Rio Grande do Sul

MULHERES NA POLÍTICA

Laura Sito: Quanto maior o avanço nos direitos, mais mulheres participam da política

Abrindo a série Mulheres na Política, Laura fala da importância da representatividade e de aspectos sociais e políticos

Brasil de Fato | Porto Alegre |
Quando se fala de mulheres negras, a representatividade é ainda menor, ocupando apenas 2% no Congresso Nacional - Foto: Arquivo Pessoal

“As mulheres são atacadas pela sua condição de mulher o tempo todo na política. O presidente da República Jair Bolsonaro é o maior exemplo do ambiente não só hostil como violento que é criado para as mulheres na política”, afirma a vice-presidenta do PT Porto Alegre, jornalista e servidora municipal da Prefeitura de Porto Alegre, Laura Sito. Abrindo esse especial Mulheres na Política do Brasil de Fato RS, Laura fala da importância da representatividade e de aspectos sociais e políticos.

Mesmo sendo 52% do eleitorado brasileiro, as mulheres ainda, quando se fala em cargos de poder, ficam bem abaixo do ideal, 15% dos deputados federais e dos senadores e 14% dos vereadores. Já no âmbito do poder Executivo, é ainda menor, sendo apenas um estado governado por mulher, Fátima Bezerra (PT), no Rio Grande do Norte e apenas 12% dos municípios.

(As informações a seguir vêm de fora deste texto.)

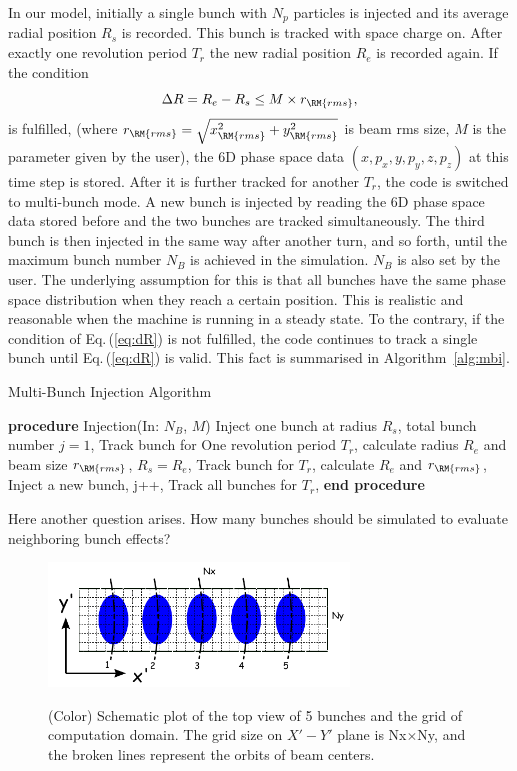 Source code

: \documentclass[aps,prstab,twocolumn,superscriptaddress,showpacs]{revtex4}
\begin{document}
In our model, initially a single bunch with $N_p$ particles is injected and its average radial position $R_s$ is recorded. This bunch is tracked with space charge on. 
After exactly one revolution period $T_{r}$ the new radial position $R_e$ is recorded again. If the condition
\begin{equation}\label{eq:dR}
  \Delta R = R_e-R_s \le M \times r_{\RM{rms}},
\end{equation}
is fulfilled, (where $r_{\RM{rms}}=\sqrt{x_{\RM{rms}}^{2}+y_{\RM{rms}}^2}$ is beam rms size, $M$ is the parameter given by the user), 
the 6D phase space data $(x, p_x, y, p_y, z, p_z)$ at this time step is stored. 
After it is further tracked for another $T_{r}$, the code is switched to multi-bunch mode. 
A new bunch is injected by reading the 6D phase space data stored before and the two bunches are tracked simultaneously.
The third bunch is then injected in the same way after another turn, and so forth, until the maximum bunch number $N_B$ is achieved in the simulation. $N_B$ is also set by the user.
The underlying assumption for this is that all bunches have the same phase space distribution when they reach a certain position.
This is realistic and reasonable when the machine is running in a steady state.  
To the contrary, if the condition of Eq.\,(\ref{eq:dR}) is not fulfilled,
the code continues to track a single bunch until Eq.\,(\ref{eq:dR}) is valid.   
This fact is summarised in Algorithm~\ref{alg:mbi}.

\begin{algorithm}
  \caption{Multi-Bunch Injection Algorithm} 
  \label{alg:mbi}
  \begin{algorithmic}[1]
    \STATE \textbf{procedure} Injection(In: $N_B$, $M$) 
    \STATE Inject one bunch at radius $R_s$, total bunch number $j=1$,
    \STATE Track bunch  for One revolution period $T_{r}$,
    \STATE calculate radius $R_e$ and beam size $r_{\RM{rms}}$,
    \STATE     $  R_s = R_e$,
    \STATE     Track bunch for $T_{r}$, calculate $R_e$ and $r_{\RM{rms}}$,
    \ENDWHILE
    \STATE Inject a new bunch, j++,
    \STATE Track all bunches for $T_{r}$,
    \ENDWHILE
    \STATE \textbf{end procedure}
  \end{algorithmic}
\end{algorithm}

Here another question arises. How many bunches should be simulated to evaluate neighboring bunch effects? 
  
\begin{figure}
    {\includegraphics[width=8cm]{figures/SM-MultiBunch.pdf}}
    \caption{(Color) Schematic plot of the top view of 5 bunches and the grid of computation domain. The grid size on $X'-Y'$ plane is Nx$\times$Ny, and the broken lines represent the orbits of beam centers. }
    \label{fig:MultiBunch}
\end{figure}
\end{document}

Esses dados comprovam o que o Inter-Parliamentary Union, já apontou, o Brasil é um dos piores países em termos de representatividade política feminina, ocupando o terceiro lugar na América Latina em menor representação parlamentar de mulheres. O país ocupa a 152ª posição na lista de 192 países.

Para Laura, a legislação brasileira avançou muito nos últimos anos, com a porcentagem do fundo eleitoral para as mulheres, fundo partidário, os 30% das listas aos legislativos. Mesmo assim ela observa que a concretização dos espaços quase não se altera. Fora isso, aponta também um avanço significativo de mulheres conservadoras em espaços de representação parlamentar.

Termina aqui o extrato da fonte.